The effects of capture and transparency in IQA begin to address the broader issue of the adaptive nature of the HVS. Namely, the visual strategy that the HVS uses when judging image quality can change depending on both the amount of distortion and whether the distortion affects the phenomenal appearance of the image's objects. Numerous studies have shown the HVS to be a highly adaptive system, with adaptation occurring at multiple levels ranging from single neurons [69] to the entire cognitive processes [324]. It seems logical to assume that the visual strategy adapts based on many other factors related to the interaction between the distortion and the image.

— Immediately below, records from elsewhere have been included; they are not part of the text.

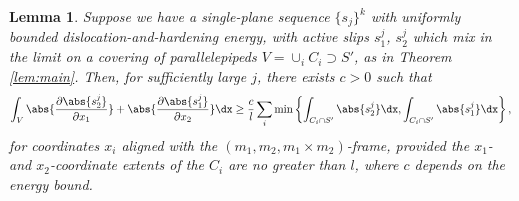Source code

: \documentclass[11pt,reqno]{amsart}
\theoremstyle{plain}
\newtheorem{lemma}[theorem]{Lemma}
\theoremstyle{definition}
\theoremstyle{remark}
\begin{document}
\begin{lemma}\label{lem:int_min}
Suppose we have a single-plane sequence $\{s_j\}^k$ with uniformly bounded dislocation-and-hardening energy, with active slips $s_1^j$, $s_2^j$ which mix in the limit on a covering of parallelepipeds $V = \cup_i C_i\supset S'$, as in Theorem \ref{lem:main}. Then, for sufficiently large $j$, there exists $c>0$ such that
\begin{equation}\label{eq:L1_est}
\int_V \abs{\frac{\partial \abs{s_{2}^j}}{\partial x_1}}  +  \abs{\frac{\partial \abs{s_{1}^j}}{\partial x_2}}\dx\ge\frac{c}{l}\sum_i \min \left\{\int_{C_i\cap S'}\abs{s_2^j}\dx, \int_{C_i\cap S'}\abs{s_1^j}\dx\right\},
\end{equation}
for coordinates $x_i$ aligned with the $(m_1,m_2,m_1\times m_2)$-frame, provided the $x_1$- and $x_2$-coordinate extents of the $C_i$ are no greater than $l$, where $c$ depends on the energy bound.
\end{lemma}
\end{document}
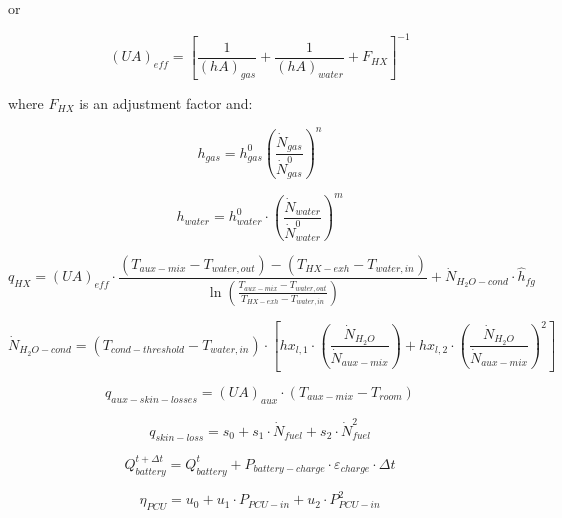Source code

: or

\begin{equation}
{\left( {UA} \right)_{eff}} = {\left[ {\frac{1}{{{{\left( {hA} \right)}_{gas}}}} + \frac{1}{{{{(hA)}_{water}}}} + {F_{HX}}} \right]^{ - 1}}
\end{equation}

where \(F_{HX}\) is an adjustment factor and:

\begin{equation}
h_{gas} = h_{gas}^0 \left( \frac{\dot{N}_{gas}}{\dot{N}_{gas}^0} \right)^n
\end{equation}

\begin{equation}
{h_{water}} = h_{water}^0 \cdot {\left( {\frac{{{{\dot N}_{water}}}}{{\dot N_{water}^0}}} \right)^m}
\end{equation}

\begin{equation}
{q_{HX}} = {\left( {UA} \right)_{eff}} \cdot \frac{{\left( {{T_{aux - mix}} - {T_{water,out}}} \right) - \left( {{T_{HX - exh}} - {T_{water,in}}} \right)}}{{\ln \left( {\frac{{{T_{aux - mix}} - {T_{water,out}}}}{{{T_{HX - exh}} - {T_{water,in}}}}} \right)}} + {\dot N_{{H_2}O - cond}} \cdot {\hat h_{fg}}
\end{equation}

\begin{equation}
{\dot N_{{H_2}O - cond}} = \left( {{T_{cond - threshold}} - {T_{water,in}}} \right) \cdot \left[ {h{x_{l,1}} \cdot \left( {\frac{{{{\dot N}_{{H_2}O}}}}{{{{\dot N}_{aux - mix}}}}} \right) + h{x_{l,2}} \cdot {{\left( {\frac{{{{\dot N}_{{H_2}O}}}}{{{{\dot N}_{aux - mix}}}}} \right)}^2}} \right]
\end{equation}

\begin{equation}
{q_{aux - skin - losses}} = {(UA)_{aux}} \cdot ({T_{aux - mix}} - {T_{room}})
\end{equation}

\begin{equation}
{q_{skin - loss}} = {s_0} + {s_1} \cdot {\dot N_{fuel}} + {s_2} \cdot \dot N_{fuel}^2
\end{equation}

\begin{equation}
Q_{battery}^{t + \Delta t} = Q_{battery}^t + {P_{battery - charge}} \cdot {\varepsilon_{charge}} \cdot \Delta t
\end{equation}

\begin{equation}
{\eta_{PCU}} = {u_0} + {u_1} \cdot {P_{PCU - in}} + {u_2} \cdot P_{PCU - in}^2
\end{equation}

In [139], we asked whether IQA could be improved by modeling this adaptive nature of the HVS via two separate computational models. For images containing near-threshold distortion (high-quality images), we assumed that transparency was in effect, and thus the HVS employs a detection-based strategy in an attempt to look for the distortions. For images containing suprathreshold distortion (low-quality images), we assumed that capture was in effect, and thus the HVS employs an appearance-based strategy in an attempt to recognize the image's content.

Figures 15 and 16 demonstrate the need to explicitly model these two separate strategies. As shown in Figure 15, which contains high-quality images, when the distortions are not readily visible, our visual system seems to employ a detection-based strategy in an attempt to locate any visible differences. However, for the low-quality images shown in Figure 16, which contain suprathreshold distortions, the distortions dominate the overall appearance of each image, and thus visual detection is less applicable. Instead, for these latter images, quality is determined based primarily on our ability to recognize image content. We demonstrated in [139] that by using separate computational models for these two fundamentally different strategies and by estimating quality based on an adaptive combination of these modeled outputs, significant improvements in IQA could be achieved.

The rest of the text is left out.